Written by Dr. Aylwyn Walsh, Lecturer in Applied Theatre, University of Leeds
When I was invited to be a blog respondent to the recent Performance and Conflict conference in Lincoln in September 2018, organised by Prof. Ananda Breed, I asked the convenor whether I could use poetic forms to reflect the impressions of what people shared. In many conferences, we become accustomed to multi-tasking people who live tweet the nuggets of wisdom that are shared in panels and discussions. But, in this rich programme of events, I reflected, it would be fitting to have a response that was not merely trying to capture and disseminate what people had said. After all, they have prepared their materials carefully, and the limitations of hashtags and few characters to reflect depths and complexities would, I thought, overwhelm the significance of what we may approach.
With a vibrant mixture of practitioners, scholar-practitioners and researchers, conversation was always going to circulate on the tensions that become apparent when discourses of practice and theory rub up against one another. And what better place to confront conflicting ideologies than a convergence of people interested in what performance processes might enable in places of conflict?
One of these emerged in an imagined dialogue:
A dialogue between fiction and truth; or Echo’s ruin.
Fiction/ Echo: Why is everyone so obsessed with you?
Truth/ Narcissus: I know. I thought I went out of fashion
Fiction/ Echo: I tried to tell them stories about the dangers of getting too close to you…
Truth/Narcissus: of course they want to get close. I’m Truth.
Fiction/ Echo: or is it not the getting close; but when they forget they can never be you? Just a pale reflection.
So, as I made my way across the programme, I live-tweeted mini poems with the hashtag #PACConference. In the final session, Prof Tim Prentki offered views on next steps and future challenges, while I put together some of the poetic materials for a shared performance reflection. In the presentation of the poem, I invited the participants to contribute to a rhythmic score saying ‘us/them’ in our multiple languages. This sustained me as I read it out:
The word keeps tripping us up.
When we talk about conflict
Whose terms do we adopt?
Where do our terminologies
Whose fight is legitimate?
And what counts?
And which them?
The word keeps tripping us up.
The past two days has been an impressionistic offering of
Fracture and continuity…
Making threads of
connection between past and present
Between the selves we know and the others we don’t (yet) know
How do we find our space?
In the world
In our communities?
Can we find a place for anger
To be creative in places/times/ zones of conflict?

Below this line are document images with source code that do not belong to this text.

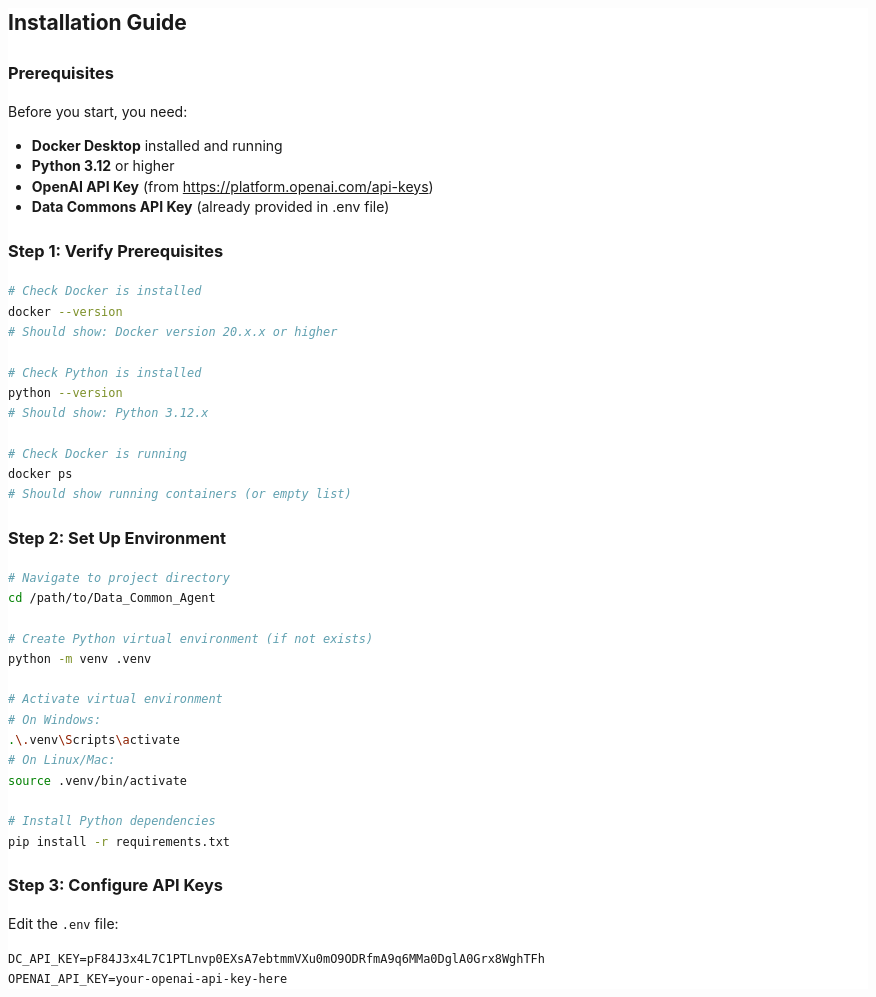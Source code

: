 
## Installation Guide

### Prerequisites

Before you start, you need:
- **Docker Desktop** installed and running
- **Python 3.12** or higher
- **OpenAI API Key** (from https://platform.openai.com/api-keys)
- **Data Commons API Key** (already provided in .env file)

### Step 1: Verify Prerequisites

```bash
# Check Docker is installed
docker --version
# Should show: Docker version 20.x.x or higher

# Check Python is installed
python --version
# Should show: Python 3.12.x

# Check Docker is running
docker ps
# Should show running containers (or empty list)
```

### Step 2: Set Up Environment

```bash
# Navigate to project directory
cd /path/to/Data_Common_Agent

# Create Python virtual environment (if not exists)
python -m venv .venv

# Activate virtual environment
# On Windows:
.\.venv\Scripts\activate
# On Linux/Mac:
source .venv/bin/activate

# Install Python dependencies
pip install -r requirements.txt
```

### Step 3: Configure API Keys

Edit the `.env` file:
```
DC_API_KEY=pF84J3x4L7C1PTLnvp0EXsA7ebtmmVXu0mO9ODRfmA9q6MMa0DglA0Grx8WghTFh
OPENAI_API_KEY=your-openai-api-key-here
```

Our challenge has been to listen.
When is conflict specific?
When is the story of the conflict?
When does it become the blanket that weighs down experience with a kind of comfort of the known – even when that known is what replicates prejudice?
Where the suffering of others is domesticated, pulled into the meanings that shore up our understandings of the world.
When states of conflict become
Versus a ‘becoming’… we (as we think about performance and conflict) may need to be in discomfort rather than security… *
How grateful that we have included space for tears.
Not and but something else
*An idea floated by Tim Prentki on day 1.
Dr Aylwyn Walsh: University of Leeds
Aylwyn works on performance and social change as researcher and applied theatre practitioner. She is predominantly interested in a feminist approach using critical ethnographic methods and her research spans social, political and activist performance; radical pedagogies and intercultural performance as well as arts and mental health.
She directs Converge – a course for people using mental health services, in partnership with Leeds Mind. In 2018, she will co-convene the Sadler seminar series ‘Activist Tactics: Performing Geographies of Social Change’ with Prof Paul Routledge (Geography/ University of Leeds).
Aylwyn is programme leader of the MA in Applied Theatre & Intervention. Prior to this she was senior lecturer at the University of Lincoln’s School of Fine and Performing Arts. She has recently worked on projects including the Arts of Logistics about the politics and poetics of infrastructures, counter-logistics and mobility. Her monograph relates to Prison Cultures, mapping performance, resistance and desire in women’s prisons (coming in 2019).